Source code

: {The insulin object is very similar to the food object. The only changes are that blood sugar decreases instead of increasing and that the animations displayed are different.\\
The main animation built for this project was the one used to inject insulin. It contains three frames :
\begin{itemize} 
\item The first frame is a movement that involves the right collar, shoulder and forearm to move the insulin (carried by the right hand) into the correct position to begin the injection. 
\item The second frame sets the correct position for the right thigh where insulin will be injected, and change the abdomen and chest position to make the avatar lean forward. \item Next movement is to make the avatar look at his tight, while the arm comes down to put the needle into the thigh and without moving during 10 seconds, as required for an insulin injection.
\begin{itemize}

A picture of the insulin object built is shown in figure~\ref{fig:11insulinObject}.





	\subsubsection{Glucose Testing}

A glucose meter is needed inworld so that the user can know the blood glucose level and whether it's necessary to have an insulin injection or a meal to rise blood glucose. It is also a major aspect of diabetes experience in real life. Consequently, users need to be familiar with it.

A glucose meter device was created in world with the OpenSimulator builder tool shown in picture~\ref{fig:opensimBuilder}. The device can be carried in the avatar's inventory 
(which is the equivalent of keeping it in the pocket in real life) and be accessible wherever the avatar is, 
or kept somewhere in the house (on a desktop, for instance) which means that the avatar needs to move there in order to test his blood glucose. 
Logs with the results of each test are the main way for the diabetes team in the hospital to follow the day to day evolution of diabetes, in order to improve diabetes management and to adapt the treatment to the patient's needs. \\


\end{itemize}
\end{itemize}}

+ + + + +

- EXERCISE OBJECTIVE
In the records above, how many lines hold the string "right"? Only the number should be given.

- SOLUTION TO THE EXERCISE
2